Throwing Physiology for Geeks

Finding a picture of a girl actually pitching was extremely difficult.

"You throw like a girl."
Which girl has never heard that statement? I've been throwing lots of balls for the dog to chase and have had ample time to wonder about what it means to throw like a girl or a guy.

Probably the rest of you already know all of this having been in baseball or softball or shot put or javelin or any other throwing sport and you're going to laugh your heads off at me. I, however, have spent my life with my nose firmly planted in a book, so I expect the jeering. Bring it on.

But now that I'm working on throwing better (with both arms I might add), I'm wondering: What makes a good throw? Are there fabulous throws that go for both sexes? I assume not, or we'd have more coed baseball teams. I think there are great pitchers in both sexes but not the same way.

This is why I think this: I spent my summers beneath the bleachers reading books while my parents played softball. Occasionally I'd look up and watch them. When I watch girls pitch softball, they do a windup and pitch underhanded like a backwards trebuchet. Guys cock their leg up and hurl the thing using lots of wrist action and their whole body as a slingshot. I really couldn't think of why they'd do it those ways unless it's body mechanics.

So I went to the 'net to read up on it ('cause that's what I do). This is what I got:

"The gap between the sexes is never so wide as in throwing." But one site says it's because of training, not physiology.
"Ineptness is the normal outcome of not allocating neural resources to a task."
And, "...male-female differences in performance on motor tasks may arise, not from innate ability, but from a more efficient learning process in men after puberty."
"Moreover, males from all three age-groups were found to evolve significantly larger delayed (consolidation phase/between session) gains, and these were well retained for 6 weeks. Thus, the male advantage was most significant in the post-training motor consolidation and retention phase; the current results suggest therefore that males, especially after adolescence, may have an advantage, over females, in procedural memory consolidation."

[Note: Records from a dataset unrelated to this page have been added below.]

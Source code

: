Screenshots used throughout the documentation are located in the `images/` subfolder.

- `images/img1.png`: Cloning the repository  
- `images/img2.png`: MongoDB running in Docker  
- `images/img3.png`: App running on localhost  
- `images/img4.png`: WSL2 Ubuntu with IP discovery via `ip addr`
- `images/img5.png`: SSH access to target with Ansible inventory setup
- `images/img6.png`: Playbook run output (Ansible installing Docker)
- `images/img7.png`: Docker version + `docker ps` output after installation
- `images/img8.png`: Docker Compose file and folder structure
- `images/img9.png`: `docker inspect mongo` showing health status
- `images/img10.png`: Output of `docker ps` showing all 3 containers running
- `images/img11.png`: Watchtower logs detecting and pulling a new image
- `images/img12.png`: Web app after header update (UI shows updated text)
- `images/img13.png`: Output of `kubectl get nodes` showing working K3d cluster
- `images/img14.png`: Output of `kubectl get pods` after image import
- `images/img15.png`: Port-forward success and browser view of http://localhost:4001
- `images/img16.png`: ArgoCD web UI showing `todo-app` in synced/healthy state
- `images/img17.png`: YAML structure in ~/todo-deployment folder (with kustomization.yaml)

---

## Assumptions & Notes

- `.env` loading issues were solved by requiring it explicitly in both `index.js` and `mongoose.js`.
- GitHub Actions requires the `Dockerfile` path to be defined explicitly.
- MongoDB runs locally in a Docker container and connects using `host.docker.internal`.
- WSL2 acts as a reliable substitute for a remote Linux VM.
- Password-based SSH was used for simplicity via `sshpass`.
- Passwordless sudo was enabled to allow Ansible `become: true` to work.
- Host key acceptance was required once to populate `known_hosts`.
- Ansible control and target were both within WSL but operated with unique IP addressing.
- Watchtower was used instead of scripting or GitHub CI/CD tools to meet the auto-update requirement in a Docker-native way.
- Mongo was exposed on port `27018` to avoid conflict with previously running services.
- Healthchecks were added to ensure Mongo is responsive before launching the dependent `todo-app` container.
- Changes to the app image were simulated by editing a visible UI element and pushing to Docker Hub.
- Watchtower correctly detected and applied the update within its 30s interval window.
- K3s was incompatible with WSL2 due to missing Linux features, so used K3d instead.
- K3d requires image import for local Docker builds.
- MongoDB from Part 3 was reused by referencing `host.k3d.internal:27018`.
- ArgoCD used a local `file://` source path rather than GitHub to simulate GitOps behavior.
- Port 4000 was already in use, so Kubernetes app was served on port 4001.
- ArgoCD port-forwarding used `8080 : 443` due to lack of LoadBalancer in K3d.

So this means it could be more of a brain physiology thing than I thought, although there are elements of different training (or lack thereof) and other things effecting the process as well (self-consciousness, preference, lack of practice, age, old injuries). You also have to take into consideration limb length and muscle mass.

But, if I had enough training to controvert the distance between male retention and female retention (and if I weren't advancing in years beyond that of a great thrower) I could gain the skills to master the intricate cascade chain of events that is a successful pitch.

Basically, there are differences and similarities in both males and females. Throwing just happens to be one of those areas where we have the most differences. I think sometimes we don't ask enough (or the right) questions about both eventualities. If we're alike or different in something, why and how? What's the process? How is it effected by environment, training, and any number of other stimuli? Can we re-train to negate some of these roadblocks? Is it a good idea? (Try not to gloss over the answers to support a political agenda.)

I personally feel like training my brain to do all sorts of new things just for the heck of it. But I also need to remember that about half of learning to throw better is strength training so I don't injure myself. I should have myself slinging balls right through the chain link fence in no time.

Links:

--95 miles per hour: Physiology of Pitching (Technical) http://sportsnscience.utah.edu/2012/08/20/pitching-physiology-technical/

--FYI: Why Do Girls Throw Like A Girl? The genders are more alike than they are different, with one notable exception. By Colin Lecher http://www.popsci.com/science/article/2012-09/fyi-do-men-and-women-throw-ball-differently 

--Throwing like a girl(‘s brain)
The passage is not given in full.